> What to do
Retype, exactly as they appear below, the lines between the line holding "del editorial |" and the line holding "nombre del archivo", both ends included.

> Supplied records
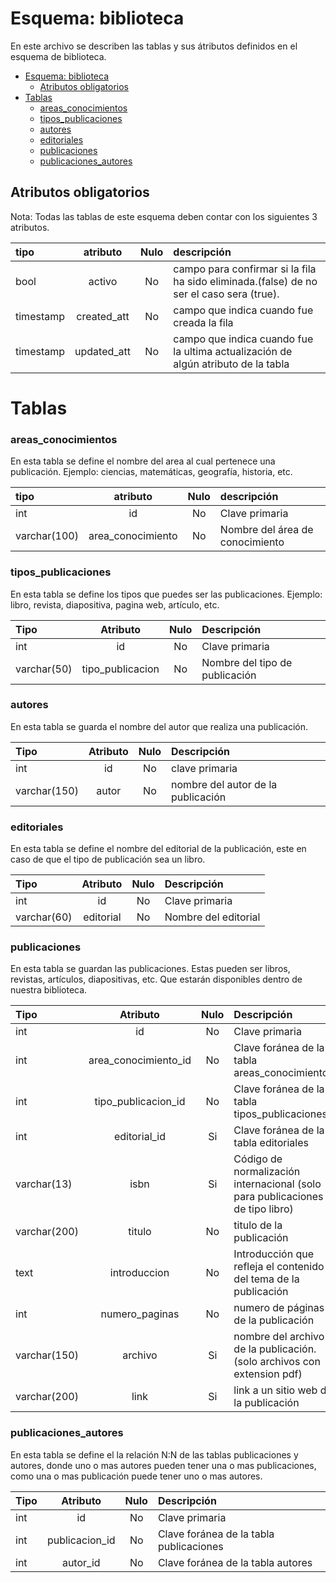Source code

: # Esquema: biblioteca

En este archivo se describen las tablas y sus átributos definidos en el esquema de biblioteca.

- [Esquema: biblioteca](#esquema-biblioteca)
  - [Atributos obligatorios](#atributos-obligatorios)
- [Tablas](#tablas)
  - [areas_conocimientos](#areas_conocimientos)
  - [tipos_publicaciones](#tipos_publicaciones)
  - [autores](#autores)
  - [editoriales](#editoriales)
  - [publicaciones](#publicaciones)
  - [publicaciones_autores](#publicaciones_autores)

## Atributos obligatorios

Nota: Todas las tablas de este esquema deben contar con los siguientes 3 atributos.

| tipo      |  atributo   | Nulo | descripción                                                                              |
| :-------- | :---------: | :--: | :--------------------------------------------------------------------------------------- |
| bool      |   activo    |  No  | campo para confirmar si la fila ha sido eliminada.(false) de no ser el caso sera (true). |
| timestamp | created_att |  No  | campo que indica cuando fue creada la fila                                               |
| timestamp | updated_att |  No  | campo que indica cuando fue la ultima actualización de algún atributo de la tabla        |

# Tablas

### areas_conocimientos

En esta tabla se define el nombre del area al cual pertenece una publicación. Ejemplo: ciencias, matemáticas, geografía, historia, etc.

| tipo         |     atributo      | Nulo | descripción                     |
| :----------- | :---------------: | :--: | :------------------------------ |
| int          |        id         |  No  | Clave primaria                  |
| varchar(100) | area_conocimiento |  No  | Nombre del área de conocimiento |

### tipos_publicaciones

En esta tabla se define los tipos que puedes ser las publicaciones. Ejemplo: libro, revista, diapositiva, pagina web, artículo, etc.

| Tipo        |     Atributo     | Nulo | Descripción                    |
| :---------- | :--------------: | :--: | :----------------------------- |
| int         |        id        |  No  | Clave primaria                 |
| varchar(50) | tipo_publicacion |  No  | Nombre del tipo de publicación |

### autores

En esta tabla se guarda el nombre del autor que realiza una publicación.

| Tipo         | Atributo | Nulo | Descripción                        |
| :----------- | :------: | :--: | :--------------------------------- |
| int          |    id    |  No  | clave primaria                     |
| varchar(150) |  autor   |  No  | nombre del autor de la publicación |

### editoriales

En esta tabla se define el nombre del editorial de la publicación, este en caso de que el tipo de publicación sea un libro.

| Tipo        | Atributo  | Nulo | Descripción          |
| :---------- | :-------: | :--: | :------------------- |
| int         |    id     |  No  | Clave primaria       |
| varchar(60) | editorial |  No  | Nombre del editorial |

### publicaciones

En esta tabla se guardan las publicaciones. Estas pueden ser libros, revistas, artículos, diapositivas, etc. Que estarán disponibles dentro de nuestra biblioteca.

| Tipo         |       Atributo       | Nulo | Descripción                                                                   |
| :----------- | :------------------: | :--: | :---------------------------------------------------------------------------- |
| int          |          id          |  No  | Clave primaria                                                                |
| int          | area_conocimiento_id |  No  | Clave foránea de la tabla areas_conocimientos                                 |
| int          | tipo_publicacion_id  |  No  | Clave foránea de la tabla tipos_publicaciones                                 |
| int          |     editorial_id     |  Si  | Clave foránea de la tabla editoriales                                         |
| varchar(13)  |         isbn         |  Si  | Código de normalización internacional (solo para publicaciones de tipo libro) |
| varchar(200) |        titulo        |  No  | titulo de la publicación                                                      |
| text         |     introduccion     |  No  | Introducción que refleja el contenido del tema de la publicación              |
| int          |    numero_paginas    |  No  | numero de páginas de la publicación                                           |
| varchar(150) |       archivo        |  Si  | nombre del archivo de la publicación. (solo archivos con extension pdf)       |
| varchar(200) |         link         |  Si  | link a un sitio web de la publicación                                         |

### publicaciones_autores

En esta tabla se define el la relación N:N de las tablas publicaciones y autores, donde uno o mas autores pueden tener una o mas publicaciones, como una o mas publicación puede tener uno o mas autores.

| Tipo |    Atributo    | Nulo | Descripción                             |
| :--- | :------------: | :--: | :-------------------------------------- |
| int  |       id       |  No  | Clave primaria                          |
| int  | publicacion_id |  No  | Clave foránea de la tabla publicaciones |
| int  |    autor_id    |  No  | Clave foránea de la tabla autores       |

> Answer to this task
| varchar(60) | editorial |  No  | Nombre del editorial |

### publicaciones

En esta tabla se guardan las publicaciones. Estas pueden ser libros, revistas, artículos, diapositivas, etc. Que estarán disponibles dentro de nuestra biblioteca.

| Tipo         |       Atributo       | Nulo | Descripción                                                                   |
| :----------- | :------------------: | :--: | :---------------------------------------------------------------------------- |
| int          |          id          |  No  | Clave primaria                                                                |
| int          | area_conocimiento_id |  No  | Clave foránea de la tabla areas_conocimientos                                 |
| int          | tipo_publicacion_id  |  No  | Clave foránea de la tabla tipos_publicaciones                                 |
| int          |     editorial_id     |  Si  | Clave foránea de la tabla editoriales                                         |
| varchar(13)  |         isbn         |  Si  | Código de normalización internacional (solo para publicaciones de tipo libro) |
| varchar(200) |        titulo        |  No  | titulo de la publicación                                                      |
| text         |     introduccion     |  No  | Introducción que refleja el contenido del tema de la publicación              |
| int          |    numero_paginas    |  No  | numero de páginas de la publicación                                           |
| varchar(150) |       archivo        |  Si  | nombre del archivo de la publicación. (solo archivos con extension pdf)       |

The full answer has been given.